Caverns and Cyclopses
Religion is an expansive topic that is woven deeply into every aspect of the world around you. It consists of more than just deities and their worship, and really starts to become the root of motives for anything more intelligent than the average bear.
Alignment is a non-subjective classification of one’s moral principles. There are 5 alignments on a scale of good and evil, and can range from completely neutral to radically good or evil in the form of law or chaos. The basic alignments are thus defined as good, lawful good, evil, chaotic evil, or unaligned. While one in a lawful or chaotic alignment may not agree with the general views of a good or evil alignment, they are considered good or evil for the sake of duality.
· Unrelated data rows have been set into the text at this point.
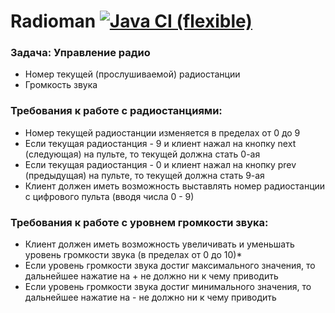 # Radioman [![Java CI (flexible)](https://github.com/aeontal/j-oop-homework-1.1/actions/workflows/maven.yml/badge.svg)](https://github.com/aeontal/j-oop-homework-1.1/actions/workflows/maven.yml)

### Задача: Управление радио

* Номер текущей (прослушиваемой) радиостанции
* Громкость звука

### Требования к работе с радиостанциями:

* Номер текущей радиостанции изменяется в пределах от 0 до 9
* Если текущая радиостанция - 9 и клиент нажал на кнопку next (следующая) на пульте, то текущей должна стать 0-ая
* Если текущая радиостанция - 0 и клиент нажал на кнопку prev (предыдущая) на пульте, то текущей должна стать 9-ая
* Клиент должен иметь возможность выставлять номер радиостанции с цифрового пульта (вводя числа 0 - 9)

### Требования к работе с уровнем громкости звука:

* Клиент должен иметь возможность увеличивать и уменьшать уровень громкости звука (в пределах от 0 до 10)*
* Если уровень громкости звука достиг максимального значения, то дальнейшее нажатие на + не должно ни к чему приводить
* Если уровень громкости звука достиг минимального значения, то дальнейшее нажатие на - не должно ни к чему приводить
If you are a good person, you believe it is right to aid and protect those in need. You’re not required to sacrifice yourself to help others or to completely ignore your own needs, but you might be asked to place others’ needs above your own… in some cases, even if that means putting yourself in harm’s way. In many ways, that’s the essence of being a heroic adventurer: The people of the town can’t defend themselves from the marauding goblins, so you descend into the dungeon—at significant personal risk—to put an end to the goblin raids.
You can follow rules and respect authority, but you’re keenly aware that power tends to corrupt those who wield it, too often leading them to exploit their power for selfish or evil deeds. When that happens, you feel no obligation to follow the law blindly. It’s better for authority to rest in the members of a community rather than the hands of any individual or social class. When law becomes exploitation, it crosses into evil territory, and good people feel compelled to fight it.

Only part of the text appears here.